:: DATASET CONTENT ::
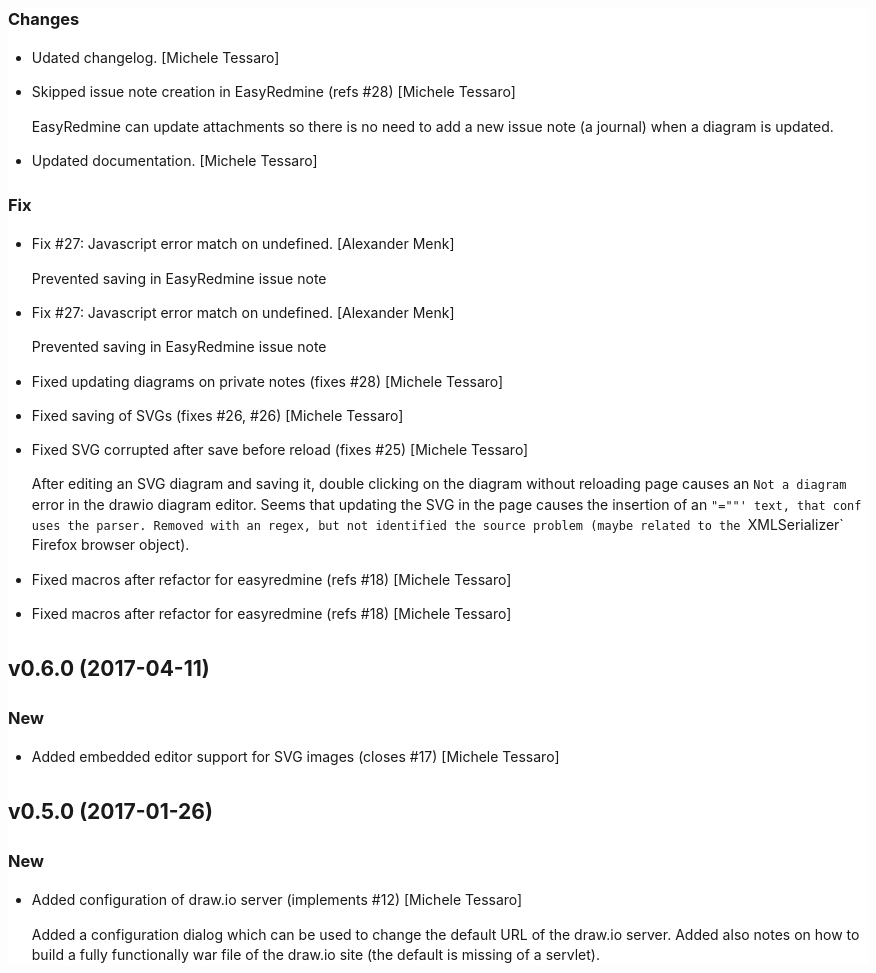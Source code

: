 ### Changes

* Udated changelog. [Michele Tessaro]

* Skipped issue note creation in EasyRedmine (refs #28) [Michele Tessaro]

  EasyRedmine can update attachments so there is no need to add a new
  issue note (a journal) when a diagram is updated.

* Updated documentation. [Michele Tessaro]

### Fix

* Fix #27: Javascript error match on undefined. [Alexander Menk]

  Prevented saving in EasyRedmine issue note

* Fix #27: Javascript error match on undefined. [Alexander Menk]

  Prevented saving in EasyRedmine issue note

* Fixed updating diagrams on private notes (fixes #28) [Michele Tessaro]

* Fixed saving of SVGs (fixes #26, #26) [Michele Tessaro]

* Fixed SVG corrupted after save before reload (fixes #25) [Michele Tessaro]

  After editing an SVG diagram and saving it, double clicking on the
  diagram without reloading page causes an `Not a diagram` error in the
  drawio diagram editor.
  Seems that updating the SVG in the page causes the insertion of an
  `"=""' text, that confuses the parser.
  Removed with an regex, but not identified the source problem (maybe
  related to the `XMLSerializer` Firefox browser object).

* Fixed macros after refactor for easyredmine (refs #18) [Michele Tessaro]

* Fixed macros after refactor for easyredmine (refs #18) [Michele Tessaro]


## v0.6.0 (2017-04-11)

### New

* Added embedded editor support for SVG images (closes #17) [Michele Tessaro]


## v0.5.0 (2017-01-26)

### New

* Added configuration of draw.io server (implements #12) [Michele Tessaro]

  Added a configuration dialog which can be used to change the default URL
  of the draw.io server.
  Added also notes on how to build a fully functionally war file of the
  draw.io site (the default is missing of a servlet).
:::
Please set down the records above word for word and omit their pictures.

Source code

: ### Changes

* Udated changelog. [Michele Tessaro]

* Skipped issue note creation in EasyRedmine (refs #28) [Michele Tessaro]

  EasyRedmine can update attachments so there is no need to add a new
  issue note (a journal) when a diagram is updated.

* Updated documentation. [Michele Tessaro]

### Fix

* Fix #27: Javascript error match on undefined. [Alexander Menk]

  Prevented saving in EasyRedmine issue note

* Fix #27: Javascript error match on undefined. [Alexander Menk]

  Prevented saving in EasyRedmine issue note

* Fixed updating diagrams on private notes (fixes #28) [Michele Tessaro]

* Fixed saving of SVGs (fixes #26, #26) [Michele Tessaro]

* Fixed SVG corrupted after save before reload (fixes #25) [Michele Tessaro]

  After editing an SVG diagram and saving it, double clicking on the
  diagram without reloading page causes an `Not a diagram` error in the
  drawio diagram editor.
  Seems that updating the SVG in the page causes the insertion of an
  `"=""' text, that confuses the parser.
  Removed with an regex, but not identified the source problem (maybe
  related to the `XMLSerializer` Firefox browser object).

* Fixed macros after refactor for easyredmine (refs #18) [Michele Tessaro]

* Fixed macros after refactor for easyredmine (refs #18) [Michele Tessaro]


## v0.6.0 (2017-04-11)

### New

* Added embedded editor support for SVG images (closes #17) [Michele Tessaro]


## v0.5.0 (2017-01-26)

### New

* Added configuration of draw.io server (implements #12) [Michele Tessaro]

  Added a configuration dialog which can be used to change the default URL
  of the draw.io server.
  Added also notes on how to build a fully functionally war file of the
  draw.io site (the default is missing of a servlet).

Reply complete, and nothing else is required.